Below is a listing. Copy each line of it that holds the word "novembre".

───── Material to process

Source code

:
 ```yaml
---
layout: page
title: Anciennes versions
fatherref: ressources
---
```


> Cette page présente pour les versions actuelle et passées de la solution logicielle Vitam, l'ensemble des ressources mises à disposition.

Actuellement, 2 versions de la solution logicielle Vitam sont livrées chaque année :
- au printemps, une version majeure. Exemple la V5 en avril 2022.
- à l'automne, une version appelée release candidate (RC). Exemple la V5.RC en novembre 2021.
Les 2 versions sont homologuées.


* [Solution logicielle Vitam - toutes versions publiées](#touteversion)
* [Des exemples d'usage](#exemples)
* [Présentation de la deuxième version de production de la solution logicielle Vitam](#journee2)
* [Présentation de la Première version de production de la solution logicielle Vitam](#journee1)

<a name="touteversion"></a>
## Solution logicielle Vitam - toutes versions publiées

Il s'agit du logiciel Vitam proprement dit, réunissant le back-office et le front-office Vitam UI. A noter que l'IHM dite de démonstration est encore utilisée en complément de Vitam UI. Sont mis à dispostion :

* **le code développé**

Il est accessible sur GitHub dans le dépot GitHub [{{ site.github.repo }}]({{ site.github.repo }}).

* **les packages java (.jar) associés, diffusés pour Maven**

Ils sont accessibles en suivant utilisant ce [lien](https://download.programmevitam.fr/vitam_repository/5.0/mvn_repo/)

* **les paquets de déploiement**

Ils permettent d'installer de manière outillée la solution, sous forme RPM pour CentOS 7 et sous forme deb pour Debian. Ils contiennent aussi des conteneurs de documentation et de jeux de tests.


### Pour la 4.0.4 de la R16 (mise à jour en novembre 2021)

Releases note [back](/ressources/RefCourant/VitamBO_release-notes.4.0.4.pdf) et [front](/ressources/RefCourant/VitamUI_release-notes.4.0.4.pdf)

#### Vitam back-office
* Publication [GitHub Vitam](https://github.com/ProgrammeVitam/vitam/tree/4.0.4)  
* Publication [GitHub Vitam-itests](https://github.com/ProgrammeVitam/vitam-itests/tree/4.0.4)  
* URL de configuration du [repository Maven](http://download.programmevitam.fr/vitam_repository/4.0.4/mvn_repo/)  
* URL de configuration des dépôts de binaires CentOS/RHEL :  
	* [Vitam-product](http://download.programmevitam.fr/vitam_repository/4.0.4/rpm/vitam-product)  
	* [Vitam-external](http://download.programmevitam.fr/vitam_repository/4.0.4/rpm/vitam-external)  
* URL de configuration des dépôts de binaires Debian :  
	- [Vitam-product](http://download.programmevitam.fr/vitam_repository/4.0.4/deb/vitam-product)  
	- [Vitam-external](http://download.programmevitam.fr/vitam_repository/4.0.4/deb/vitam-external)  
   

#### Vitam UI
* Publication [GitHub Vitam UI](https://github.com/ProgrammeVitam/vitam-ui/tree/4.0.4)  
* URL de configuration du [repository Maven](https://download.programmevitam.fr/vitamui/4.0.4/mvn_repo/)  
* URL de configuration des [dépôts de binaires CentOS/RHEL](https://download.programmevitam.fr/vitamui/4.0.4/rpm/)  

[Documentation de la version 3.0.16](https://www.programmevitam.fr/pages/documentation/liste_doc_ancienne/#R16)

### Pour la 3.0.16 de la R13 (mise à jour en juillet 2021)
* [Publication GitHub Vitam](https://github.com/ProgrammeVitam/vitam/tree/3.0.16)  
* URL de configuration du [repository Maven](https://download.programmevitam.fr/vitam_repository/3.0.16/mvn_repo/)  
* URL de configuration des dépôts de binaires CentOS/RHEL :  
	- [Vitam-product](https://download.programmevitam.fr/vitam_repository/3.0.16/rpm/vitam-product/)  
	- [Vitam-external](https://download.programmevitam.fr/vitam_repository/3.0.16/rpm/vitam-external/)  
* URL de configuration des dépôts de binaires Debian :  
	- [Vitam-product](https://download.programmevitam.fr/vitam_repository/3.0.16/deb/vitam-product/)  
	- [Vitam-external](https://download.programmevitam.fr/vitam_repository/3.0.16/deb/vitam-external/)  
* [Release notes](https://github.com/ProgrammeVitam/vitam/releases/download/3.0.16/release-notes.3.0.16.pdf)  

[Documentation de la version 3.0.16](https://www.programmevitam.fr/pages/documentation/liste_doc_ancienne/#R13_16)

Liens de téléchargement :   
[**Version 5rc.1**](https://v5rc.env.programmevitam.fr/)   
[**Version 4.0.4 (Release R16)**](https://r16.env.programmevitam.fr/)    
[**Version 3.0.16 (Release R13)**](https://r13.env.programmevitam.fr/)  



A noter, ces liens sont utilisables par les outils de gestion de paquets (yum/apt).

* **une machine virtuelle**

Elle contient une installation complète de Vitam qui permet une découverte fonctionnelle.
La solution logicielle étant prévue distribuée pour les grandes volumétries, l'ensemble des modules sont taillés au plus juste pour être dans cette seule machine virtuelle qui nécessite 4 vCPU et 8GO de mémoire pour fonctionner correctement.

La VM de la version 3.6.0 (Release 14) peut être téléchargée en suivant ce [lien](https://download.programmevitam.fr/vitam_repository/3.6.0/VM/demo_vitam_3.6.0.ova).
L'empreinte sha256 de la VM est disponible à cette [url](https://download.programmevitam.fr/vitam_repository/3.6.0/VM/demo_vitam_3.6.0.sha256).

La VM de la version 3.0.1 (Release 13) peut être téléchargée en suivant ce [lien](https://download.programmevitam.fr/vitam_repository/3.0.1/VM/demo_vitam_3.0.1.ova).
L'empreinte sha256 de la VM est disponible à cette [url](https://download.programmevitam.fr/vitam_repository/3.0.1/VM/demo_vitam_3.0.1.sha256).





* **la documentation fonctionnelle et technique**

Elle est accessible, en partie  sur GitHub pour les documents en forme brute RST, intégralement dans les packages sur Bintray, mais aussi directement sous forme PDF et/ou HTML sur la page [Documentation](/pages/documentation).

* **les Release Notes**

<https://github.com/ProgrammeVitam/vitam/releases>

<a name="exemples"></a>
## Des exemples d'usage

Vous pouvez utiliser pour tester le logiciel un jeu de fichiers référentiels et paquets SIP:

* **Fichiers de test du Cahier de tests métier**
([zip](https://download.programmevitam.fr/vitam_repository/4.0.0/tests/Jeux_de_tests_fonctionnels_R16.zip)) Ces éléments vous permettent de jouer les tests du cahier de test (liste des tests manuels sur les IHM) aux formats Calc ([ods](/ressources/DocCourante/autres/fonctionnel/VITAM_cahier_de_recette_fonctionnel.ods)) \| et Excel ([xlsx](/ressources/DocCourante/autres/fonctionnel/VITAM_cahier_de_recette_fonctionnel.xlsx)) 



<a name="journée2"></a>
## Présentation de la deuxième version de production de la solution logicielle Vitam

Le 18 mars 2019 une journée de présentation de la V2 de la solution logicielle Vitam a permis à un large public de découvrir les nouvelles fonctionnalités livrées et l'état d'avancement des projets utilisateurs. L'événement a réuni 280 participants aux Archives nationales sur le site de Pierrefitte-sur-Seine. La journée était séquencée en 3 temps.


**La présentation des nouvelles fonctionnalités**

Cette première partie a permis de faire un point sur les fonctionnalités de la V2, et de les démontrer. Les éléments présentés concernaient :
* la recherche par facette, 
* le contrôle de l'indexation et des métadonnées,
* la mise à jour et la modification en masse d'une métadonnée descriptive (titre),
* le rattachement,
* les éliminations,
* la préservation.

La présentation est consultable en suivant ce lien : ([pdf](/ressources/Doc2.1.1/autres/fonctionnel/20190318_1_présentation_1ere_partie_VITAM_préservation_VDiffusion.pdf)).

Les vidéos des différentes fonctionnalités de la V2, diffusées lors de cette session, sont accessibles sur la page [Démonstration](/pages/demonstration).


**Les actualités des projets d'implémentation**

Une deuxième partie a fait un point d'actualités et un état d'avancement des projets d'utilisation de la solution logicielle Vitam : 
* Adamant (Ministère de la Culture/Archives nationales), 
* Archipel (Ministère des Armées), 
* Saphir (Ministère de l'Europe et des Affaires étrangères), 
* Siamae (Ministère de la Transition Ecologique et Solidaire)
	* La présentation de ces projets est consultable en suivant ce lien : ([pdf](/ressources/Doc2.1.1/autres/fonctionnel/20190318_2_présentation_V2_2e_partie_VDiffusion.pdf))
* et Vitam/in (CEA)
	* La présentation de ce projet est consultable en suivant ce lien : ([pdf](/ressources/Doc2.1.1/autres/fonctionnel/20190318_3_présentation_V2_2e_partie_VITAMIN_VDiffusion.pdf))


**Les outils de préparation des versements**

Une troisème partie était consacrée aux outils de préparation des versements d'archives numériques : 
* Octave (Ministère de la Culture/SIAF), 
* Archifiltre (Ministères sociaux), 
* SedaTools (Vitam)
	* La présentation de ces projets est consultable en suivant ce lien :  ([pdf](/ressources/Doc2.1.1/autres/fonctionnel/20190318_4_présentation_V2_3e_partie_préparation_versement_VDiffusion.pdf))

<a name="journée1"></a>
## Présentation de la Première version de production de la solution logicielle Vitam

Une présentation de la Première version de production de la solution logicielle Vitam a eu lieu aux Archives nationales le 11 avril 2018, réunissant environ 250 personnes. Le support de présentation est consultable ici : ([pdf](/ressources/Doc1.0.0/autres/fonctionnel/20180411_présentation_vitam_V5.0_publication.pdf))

──────────

● **Solution to the exercise**
- à l'automne, une version appelée release candidate (RC). Exemple la V5.RC en novembre 2021.
### Pour la 4.0.4 de la R16 (mise à jour en novembre 2021)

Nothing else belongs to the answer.